The Seagull
THE SEAGULL, drama, rated PG-13, Center for Contemporary Arts, 2.5 chiles
In Anton Chekhov’s The Seagull, just about everyone is in love with the wrong person. Aspiring writer Konstantin (Billy Howle) loves Nina (Saoirse Ronan), the pretty teenage neighbor who dreams of becoming a great actress like Konstantin’s diva mother, Irina (Annette Bening). Irina is in love with famous author Boris (Corey Stoll), a man somewhat younger than she but considerably older than Nina, who becomes madly infatuated with him. Boris takes a fancy to the young girl, and, as he jots down in a note for a short story, “having nothing better to do, destroys her” — like the seagull Konstantin has shot and given to Nina as a token of his frustrated love. And then, of course, there’s Masha (Elisabeth Moss), who is being pursued in vain by the village schoolteacher (Michael Zegen) while herself hopelessly in love with Konstantin. She always dresses in black, because, as she says in one of theater’s most memorable lines, “I’m in mourning for my life.” And there is Sorin (Brian Dennehy), Irina’s brother, who is too old now to be plagued by romance, but who never achieved either of his life’s primary goals: being a writer, and getting married.

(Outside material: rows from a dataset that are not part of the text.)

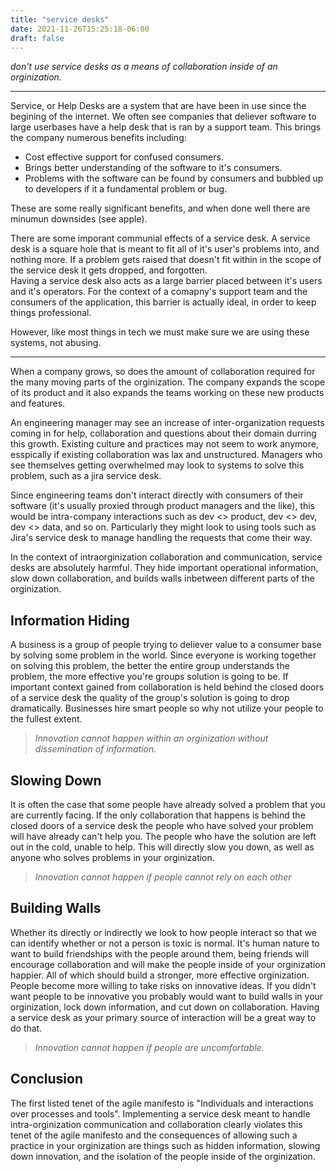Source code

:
 ```yaml
---
title: "service desks"
date: 2021-11-26T15:25:18-06:00
draft: false
---
```


*don't use service desks as a means of collaboration inside of an orginization.*

---

Service, or Help Desks are a system that are have been in use since the begining of the internet. 
We often see companies that deliever software to large userbases have a help desk that is ran by a support team. 
This brings the company numerous benefits including:  
 * Cost effective support for confused consumers.  
 * Brings better understanding of the software to it's consumers.
 * Problems with the software can be found by consumers and bubbled up to developers if it a fundamental problem or bug.

These are some really significant benefits, and when done well there are minumun downsides (see apple).
  
There are some imporant communial effects of a service desk. A service desk is a square hole that is meant to fit all of it's user's problems into, and nothing more. 
If a problem gets raised that doesn't fit within in the scope of the service desk it gets dropped, and forgotten.       
Having a service desk also acts as a large barrier placed between it's users and it's operators. 
For the context of a comapny's support team and the consumers of the application, this barrier is actually ideal, in order to keep things professional.
  
However, like most things in tech we must make sure we are using these systems, not abusing.   
  
--- 
  
When a company grows, so does the amount of collaboration required for the many moving parts of the orginization. 
The company expands the scope of its product and it also expands the teams working on these new products and features. 

An engineering manager may see an increase of inter-organization requests coming in for help, collaboration and questions about their domain durring this growth. 
Existing culture and practices may not seem to work anymore, esspically if existing collaboration was lax and unstructured. 
Managers who see themselves getting overwhelmed may look to systems to solve this problem, such as a jira service desk.

Since engineering teams don't interact directly with consumers of their software (it's usually proxied through product managers and the like), 
this would be intra-company interactions such as dev <> product, dev <> dev, dev <> data, and so on.
Particularly they might look to using tools such as Jira's service desk to manage handling the requests that come their way. 
  
In the context of intraorginization collaboration and communication, service desks are absolutely harmful.
They hide important operational information, slow down collaboration, and builds walls inbetween different parts of the orginization. 
  
## Information Hiding

A business is a group of people trying to deliever value to a consumer base by solving some problem in the world. 
Since everyone is working together on solving this problem, the better the entire group understands the problem, the more effective you're groups solution is going to be. 
If important context gained from collaboration is held behind the closed doors of a service desk the quality of the group's solution is going to drop dramatically. 
Businesses hire smart people so why not utilize your people to the fullest extent.
> *Innovation cannot happen within an orginization without dissemination of information.*

## Slowing Down

It is often the case that some people have already solved a problem that you are currently facing. 
If the only collaboration that happens is behind the closed doors of a service desk the people who have solved your problem will have already can't help you. 
The people who have the solution are left out in the cold, unable to help. This will directly slow you down, as well as anyone who solves problems in your orginization.

> *Innovation cannot happen if people cannot rely on each other*

## Building Walls
 
Whether its directly or indirectly we look to how people interact so that we can identify whether or not a person is toxic is normal.
It's human nature to want to build friendships with the people around them, being friends will encourage collaboration and will make the people inside of your orginization happier. 
All of which should build a stronger, more effective orginization. People become more willing to take risks on innovative ideas. 
If you didn't want people to be innovative you probably would want to build walls in your orginization, lock down information, and cut down on collaboration. 
Having a service desk as your primary source of interaction will be a great way to do that.

> *Innovation cannot happen if people are uncomfortable.*

## Conclusion

The first listed tenet of the agile manifesto is "Individuals and interactions over processes and tools".
Implementing a service desk meant to handle intra-orginization communication and collaboration clearly violates this tenet of the agile manifesto 
and the consequences of allowing such a practice in your orginization are things such as hidden information, slowing down innovation, and the isolation of the people inside of the orginization.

The Seagull premiered in 1896, and revolutionized theater with its naturalism. A hundred and twenty years later, it creaks a bit in its attitudes and passions, but still cuts to the heart with its insights into the human condition. The trick is to cast it perfectly and present it in a fresh, relevant style. This production achieves the first goal magnificently. Bening and Moss are superb, as is most of the rest of the cast — only Howle doesn’t seem a good fit — and out of this glut of performance riches, it’s remarkable to see Ronan rise to the top in an incandescent evocation of adolescent dreams.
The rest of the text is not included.